Home / Scharf, J. Thomas, ed. History of Westchester County, New York, including Morrisania, Kings Bridge, and West Farms, which have been annexed to New York City, Vol. I. Philadelphia: L.E. Preston & Co., 1886. / Passage

History of Westchester County, New York, Vol. I

Scharf, J. Thomas, ed. History of Westchester County, New York, including Morrisania, Kings Bridge, and West Farms, which have been annexed to New York City, Vol. I. Philadelphia: L.E. Preston & Co., 1886. 370 words

In the list of supervisors of the county from 1783 to 1789 occur at least half a dozen of the names of the county officials just given, and to these may be added the following conspicuous members of the Board: Benjamin Stevenson, of New Rochelle, also one of the Judges of the County; Gilbert Budd, of Rye ; Abel Smith, of North Castle; Hachaliah Browne and Thaddeus Crane, both of Upper Salem; Daniel Horton, of White Plains; James Hunt, of East Chester; William Miller, of Harrison; James Kronkhite, of Ryker's Patent, or Cortlandt; and Philip Pell, of Pelham, who vras, in 1787, also sheriff of the county. From these details may be gathered a conception of the leadership in the political affairs of the County during the period immediately succeeding the Revolution.

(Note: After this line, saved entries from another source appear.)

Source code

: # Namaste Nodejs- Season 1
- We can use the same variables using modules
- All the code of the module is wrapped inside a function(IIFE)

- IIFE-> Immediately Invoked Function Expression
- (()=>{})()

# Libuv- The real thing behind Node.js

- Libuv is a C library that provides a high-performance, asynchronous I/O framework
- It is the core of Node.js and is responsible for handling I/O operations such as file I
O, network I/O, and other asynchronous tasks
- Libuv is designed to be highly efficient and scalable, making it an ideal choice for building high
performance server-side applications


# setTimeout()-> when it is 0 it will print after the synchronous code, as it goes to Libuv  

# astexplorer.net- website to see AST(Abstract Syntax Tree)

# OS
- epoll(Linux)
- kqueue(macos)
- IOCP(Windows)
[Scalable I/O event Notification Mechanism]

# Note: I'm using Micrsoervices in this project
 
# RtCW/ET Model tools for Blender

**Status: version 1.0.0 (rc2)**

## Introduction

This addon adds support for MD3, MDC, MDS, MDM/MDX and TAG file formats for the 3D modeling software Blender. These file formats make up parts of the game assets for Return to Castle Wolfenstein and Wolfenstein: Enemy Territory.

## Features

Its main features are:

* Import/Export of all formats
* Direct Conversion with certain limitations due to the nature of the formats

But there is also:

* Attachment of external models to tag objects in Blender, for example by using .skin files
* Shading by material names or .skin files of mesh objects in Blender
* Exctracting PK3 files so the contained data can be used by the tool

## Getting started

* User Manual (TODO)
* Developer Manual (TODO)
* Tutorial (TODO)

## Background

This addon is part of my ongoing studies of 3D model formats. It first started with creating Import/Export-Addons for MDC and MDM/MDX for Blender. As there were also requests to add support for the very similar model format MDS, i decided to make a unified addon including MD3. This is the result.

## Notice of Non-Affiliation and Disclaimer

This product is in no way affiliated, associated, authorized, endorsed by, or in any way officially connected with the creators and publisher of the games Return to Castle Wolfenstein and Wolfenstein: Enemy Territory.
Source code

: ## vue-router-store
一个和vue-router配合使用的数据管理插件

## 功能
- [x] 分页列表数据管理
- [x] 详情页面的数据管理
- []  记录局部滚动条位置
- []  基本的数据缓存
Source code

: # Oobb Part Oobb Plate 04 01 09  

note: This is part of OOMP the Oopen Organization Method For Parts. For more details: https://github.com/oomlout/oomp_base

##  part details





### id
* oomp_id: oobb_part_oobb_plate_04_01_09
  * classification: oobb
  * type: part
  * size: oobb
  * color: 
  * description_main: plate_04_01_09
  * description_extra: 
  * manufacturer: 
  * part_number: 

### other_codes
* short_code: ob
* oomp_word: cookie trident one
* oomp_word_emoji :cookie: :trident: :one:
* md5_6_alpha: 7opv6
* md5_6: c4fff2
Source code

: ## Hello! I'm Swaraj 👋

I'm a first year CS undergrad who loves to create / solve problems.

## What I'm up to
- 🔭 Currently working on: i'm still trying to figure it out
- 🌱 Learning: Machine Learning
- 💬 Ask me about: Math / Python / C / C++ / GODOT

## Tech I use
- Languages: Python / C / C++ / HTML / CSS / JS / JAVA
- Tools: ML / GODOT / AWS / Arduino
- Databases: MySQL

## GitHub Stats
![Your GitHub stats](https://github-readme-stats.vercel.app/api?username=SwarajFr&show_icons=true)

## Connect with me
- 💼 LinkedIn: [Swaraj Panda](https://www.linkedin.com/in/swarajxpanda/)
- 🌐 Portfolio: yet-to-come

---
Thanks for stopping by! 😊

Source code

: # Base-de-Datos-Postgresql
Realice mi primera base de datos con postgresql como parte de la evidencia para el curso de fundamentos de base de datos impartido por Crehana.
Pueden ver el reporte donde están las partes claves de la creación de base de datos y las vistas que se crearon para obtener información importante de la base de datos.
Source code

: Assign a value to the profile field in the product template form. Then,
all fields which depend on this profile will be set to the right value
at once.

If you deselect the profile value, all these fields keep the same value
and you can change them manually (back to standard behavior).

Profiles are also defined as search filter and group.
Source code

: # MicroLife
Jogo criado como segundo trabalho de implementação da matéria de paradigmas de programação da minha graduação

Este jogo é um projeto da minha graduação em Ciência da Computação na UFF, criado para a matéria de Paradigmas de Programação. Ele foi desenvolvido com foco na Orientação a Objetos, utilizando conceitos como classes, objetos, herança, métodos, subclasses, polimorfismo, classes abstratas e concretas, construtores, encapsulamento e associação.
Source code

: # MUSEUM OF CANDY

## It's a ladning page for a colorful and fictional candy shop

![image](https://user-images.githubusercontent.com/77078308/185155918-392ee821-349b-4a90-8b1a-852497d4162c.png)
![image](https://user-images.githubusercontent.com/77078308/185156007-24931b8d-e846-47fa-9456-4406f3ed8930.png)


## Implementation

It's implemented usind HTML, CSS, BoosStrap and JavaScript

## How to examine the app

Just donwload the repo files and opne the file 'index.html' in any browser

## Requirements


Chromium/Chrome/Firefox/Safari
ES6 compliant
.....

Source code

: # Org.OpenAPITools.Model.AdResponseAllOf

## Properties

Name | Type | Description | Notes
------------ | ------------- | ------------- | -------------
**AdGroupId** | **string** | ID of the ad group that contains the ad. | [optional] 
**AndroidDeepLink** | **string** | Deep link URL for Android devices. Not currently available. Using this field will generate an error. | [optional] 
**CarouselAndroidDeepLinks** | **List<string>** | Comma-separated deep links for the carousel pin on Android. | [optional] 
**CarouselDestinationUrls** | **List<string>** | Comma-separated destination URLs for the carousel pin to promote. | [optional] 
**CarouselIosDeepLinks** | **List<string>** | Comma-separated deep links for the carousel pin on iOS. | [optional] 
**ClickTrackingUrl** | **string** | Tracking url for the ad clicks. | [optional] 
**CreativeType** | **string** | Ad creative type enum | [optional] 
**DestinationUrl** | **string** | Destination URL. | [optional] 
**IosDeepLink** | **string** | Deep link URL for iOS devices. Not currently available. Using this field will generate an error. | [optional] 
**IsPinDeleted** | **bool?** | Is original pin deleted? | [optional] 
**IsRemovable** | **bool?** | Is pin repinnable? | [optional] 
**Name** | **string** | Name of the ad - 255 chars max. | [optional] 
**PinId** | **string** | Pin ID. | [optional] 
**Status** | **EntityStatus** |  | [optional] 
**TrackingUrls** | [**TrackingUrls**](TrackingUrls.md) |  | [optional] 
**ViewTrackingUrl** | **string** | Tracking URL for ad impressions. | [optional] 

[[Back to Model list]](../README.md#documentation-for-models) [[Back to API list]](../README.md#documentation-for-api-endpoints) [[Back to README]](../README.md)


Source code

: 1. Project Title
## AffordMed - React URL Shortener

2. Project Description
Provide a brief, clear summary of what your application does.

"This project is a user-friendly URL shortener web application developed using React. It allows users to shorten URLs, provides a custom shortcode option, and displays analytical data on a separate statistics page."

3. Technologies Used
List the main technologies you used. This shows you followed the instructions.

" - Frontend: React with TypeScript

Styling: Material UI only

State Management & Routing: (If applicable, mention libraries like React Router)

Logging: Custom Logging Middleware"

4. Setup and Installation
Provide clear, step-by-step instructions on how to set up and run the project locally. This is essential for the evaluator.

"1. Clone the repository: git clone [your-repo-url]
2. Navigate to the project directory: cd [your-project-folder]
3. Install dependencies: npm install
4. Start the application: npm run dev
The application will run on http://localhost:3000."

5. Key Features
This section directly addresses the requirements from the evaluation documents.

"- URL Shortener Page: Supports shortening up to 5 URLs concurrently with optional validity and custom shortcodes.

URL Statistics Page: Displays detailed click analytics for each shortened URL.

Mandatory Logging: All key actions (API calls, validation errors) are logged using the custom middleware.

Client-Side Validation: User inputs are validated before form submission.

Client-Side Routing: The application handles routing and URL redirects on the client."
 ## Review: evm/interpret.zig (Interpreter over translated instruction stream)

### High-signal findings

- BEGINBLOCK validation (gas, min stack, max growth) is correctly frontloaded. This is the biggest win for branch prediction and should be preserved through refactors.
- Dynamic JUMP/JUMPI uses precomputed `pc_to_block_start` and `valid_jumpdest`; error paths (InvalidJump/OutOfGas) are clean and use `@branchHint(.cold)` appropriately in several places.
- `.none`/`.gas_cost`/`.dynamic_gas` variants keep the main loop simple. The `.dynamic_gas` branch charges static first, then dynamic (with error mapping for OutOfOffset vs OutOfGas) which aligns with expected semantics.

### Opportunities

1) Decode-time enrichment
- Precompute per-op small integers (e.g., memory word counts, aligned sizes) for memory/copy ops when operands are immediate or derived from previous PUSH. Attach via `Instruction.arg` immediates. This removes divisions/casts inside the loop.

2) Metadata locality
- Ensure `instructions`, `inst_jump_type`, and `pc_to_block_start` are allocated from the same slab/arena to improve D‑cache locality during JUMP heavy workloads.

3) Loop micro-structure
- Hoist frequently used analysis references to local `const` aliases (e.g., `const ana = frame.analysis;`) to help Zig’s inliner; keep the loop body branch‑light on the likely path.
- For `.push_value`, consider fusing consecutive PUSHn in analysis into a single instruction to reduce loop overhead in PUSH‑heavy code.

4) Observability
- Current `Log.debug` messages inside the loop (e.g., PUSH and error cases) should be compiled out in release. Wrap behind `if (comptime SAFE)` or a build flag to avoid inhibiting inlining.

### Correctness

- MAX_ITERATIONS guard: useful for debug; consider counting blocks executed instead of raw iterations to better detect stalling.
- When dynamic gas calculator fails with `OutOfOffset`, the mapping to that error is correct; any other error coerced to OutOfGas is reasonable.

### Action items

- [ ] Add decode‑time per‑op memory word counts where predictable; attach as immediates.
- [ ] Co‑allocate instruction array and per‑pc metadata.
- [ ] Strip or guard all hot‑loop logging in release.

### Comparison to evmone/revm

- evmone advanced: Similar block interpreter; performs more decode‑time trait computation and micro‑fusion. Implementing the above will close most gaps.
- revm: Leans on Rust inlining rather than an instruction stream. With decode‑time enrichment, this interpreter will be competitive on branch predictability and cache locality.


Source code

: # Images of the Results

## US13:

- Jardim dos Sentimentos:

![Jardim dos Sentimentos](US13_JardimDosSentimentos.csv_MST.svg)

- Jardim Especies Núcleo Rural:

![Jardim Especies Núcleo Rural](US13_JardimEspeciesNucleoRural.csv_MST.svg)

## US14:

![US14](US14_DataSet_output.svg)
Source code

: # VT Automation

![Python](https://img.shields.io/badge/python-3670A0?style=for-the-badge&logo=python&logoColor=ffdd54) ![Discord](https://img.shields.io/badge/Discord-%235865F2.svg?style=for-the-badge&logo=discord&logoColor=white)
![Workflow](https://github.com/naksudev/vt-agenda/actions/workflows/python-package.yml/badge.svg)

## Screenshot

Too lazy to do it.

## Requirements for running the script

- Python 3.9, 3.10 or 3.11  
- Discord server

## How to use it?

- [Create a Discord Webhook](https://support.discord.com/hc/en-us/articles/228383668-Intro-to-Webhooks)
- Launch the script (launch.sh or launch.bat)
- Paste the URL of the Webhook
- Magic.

The first political differences of a serious nature which arose in the State sprang up as the generally realized insufficiency of the government by a Confederacy brought forth various plans for the increase of its powers and efficiency. It was felt that the union of the States was merely in name, when the credit which that union established was at the mercy of the States in their capricious dealings with it.

To the disappointment keenly enough felt by the enthusiastic friends of the Revolution was added a mortifying sense of the apparent fulfillment of the predictions of the enemies of the Republic, that the whole movement would prove a failure, not more from its own folly than from the incompetency of the untaught and inexperienced movers in it. In speaking of John Hancock and Samuel Adams, one of the Loyalist newspapers says : " When the lunacies of the former are separated from the villanies of the latter, the deluge of destruction that is certainly, though slowly, rolling after them will rapidly come on and .overwhelm them and their infatuated votaries in prodigious ruin." Here in this County, where the" Westchester County Farmer" had poured forth his entreaties and forebodings in view of the uprising against the British authority, the anxiety for the success of the new government could not but be intensified by these recollections, and by the daily contact with the many who had anticipated disa-ster.